The title seems oxymoronic, yet creativity can live in the regulated land of healthcare. The challenges are significant and inherent in the culture of the industry.

FDA regulation puts many restrictions on what you can say about healthcare products. Off-label claims, or claims of efficacy prior to approval are forbidden and communicators traverse this landscape with the caution of an explorer avoiding grenades in unfriendly territory. Both pharma and device companies have incurred fines or worse from the government for marketing offenses in this arena. 

The journey to a winning program must by necessity bypass a lot of ideas that would not cut regulatory muster. In brainstorms, healthcare folks must look like Debbie Downers to our non-health colleagues. And sometimes they are right. It is possible that the lens we look through can cloud new paths to innovation. Our challenge is to not let what we know of the risk-laden healthcare world obstruct new ideas that just might work.

The first step in overcoming the confines of that world is to understand it. Know the beast you would seek to tame. Healthcare companies are conservative and deeply risk-averse. While this is true for many non-healthcare companies, the “product” of health raises special sensitivities. It is deeply personal for consumers carrying life and death implications. For healthcare professionals, there is the elevated mission of saving or improving peoples’ lives and an overlay of ethical concerns that goes with that.

Communications in this world take on its own imperatives:  avoid trivialization, don’t make exaggerated claims, and anchor those claims with facts and data. A world of evidence-based medicine demands evidence-based pr. Vocabularies are altered to reflect the boundaries of over-promise. Superlatives – biggest, best – are rarely used, and for many years the word “cure” was banned from any association with cancer.

Similarly, language that meanders toward “cute” is usually avoided; nothing cute about occluded arteries or a host of other conditions. This can be restrictive in creating memorable taglines, but the culture of healthcare leans toward “serious”.

While healthcare companies including providers are eager to be first in scientific or clinical innovation, this drive to be first often stops at the communications door. A health system CEO who wanted to be positioned as an industry leader, asked when looking at a communications initiative, “Is Hopkins doing this?”. If they were, he felt it was safe to go forward. This kind of litmus test belongs in the “me, too” file of creativity, and it is not uncommon in an industry that has a pack mentality of “follow the leader”.

In this environment, asking healthcare communicators to achieve “break through creativity” is like asking us to look glamorous in army fatigues. Yet we manage some astounding feats of creativity while still “coloring within the lines”.
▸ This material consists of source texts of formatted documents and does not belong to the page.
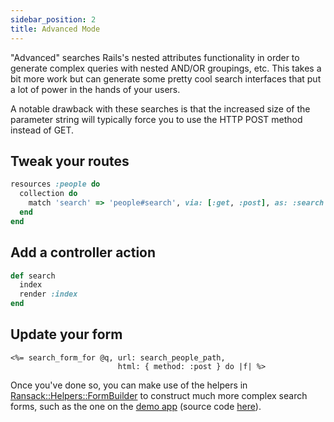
 ```yaml
---
sidebar_position: 2
title: Advanced Mode
---
```



"Advanced" searches Rails's nested attributes functionality in order to
generate complex queries with nested AND/OR groupings, etc. This takes a bit
more work but can generate some pretty cool search interfaces that put a lot of
power in the hands of your users.

A notable drawback with these searches is
that the increased size of the parameter string will typically force you to use
the HTTP POST method instead of GET.


## Tweak your routes

```ruby
resources :people do
  collection do
    match 'search' => 'people#search', via: [:get, :post], as: :search
  end
end
```

## Add a controller action

```ruby
def search
  index
  render :index
end
```

## Update your form

```erb
<%= search_form_for @q, url: search_people_path,
                        html: { method: :post } do |f| %>
```

Once you've done so, you can make use of the helpers in [Ransack::Helpers::FormBuilder](https://github.com/activerecord-hackery/ransack/lib/ransack/helpers/form_builder.rb) to
construct much more complex search forms, such as the one on the
[demo app](http://ransack-demo.herokuapp.com/users/advanced_search)
(source code [here](https://github.com/activerecord-hackery/ransack_demo)).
As Amy McCarthy, head of Ketchum’s New York healthcare practice, has noted, we come up with creative solutions that our clients can actually execute. This is not inconsequential in the world of healthcare. Creativity that “works” and achieves business results is what drives our programming.
Cracking the creativity code in healthcare is not that much different from other industries despite the constrictions that we work within. The verb “create” implies something new, unexpected, perceptions changed.  Here is one example of creativity at work in healthcare:

Novartis – The Enablex “Where to Stop, Where to Go” campaign is always cited as an example of creativity in a regulated space. The challenge was huge – create excitement for a sixth to market drug for overactive bladder (OAB) and to reach consumers on an issue shrouded in shame and secrecy.  The break through here was understanding OAB consumers and what was important to them. Research revealed that they liked to travel but were often held back by their condition and the practical impediments of accessing public bathrooms. The Ketchum team developed a campaign “Where to Stop, Where to Go” that featured a guide to clean, accessible public bathrooms in the US.  Travel guru Arthur Frommer was part of this campaign that gained widespread attention beyond the healthcare industry. The results were spectacular for Novartis, and the campaign was named PR Week’s best healthcare program of the year.

There are many other examples of creativity in healthcare. Whether it is helping our clients forge new paths in the digital world or raising awareness of a health condition, professionals in healthcare have learned to harness creativity while walking the tightrope of regulation.  

Nancy Hicks is associate director at Ketchum Health.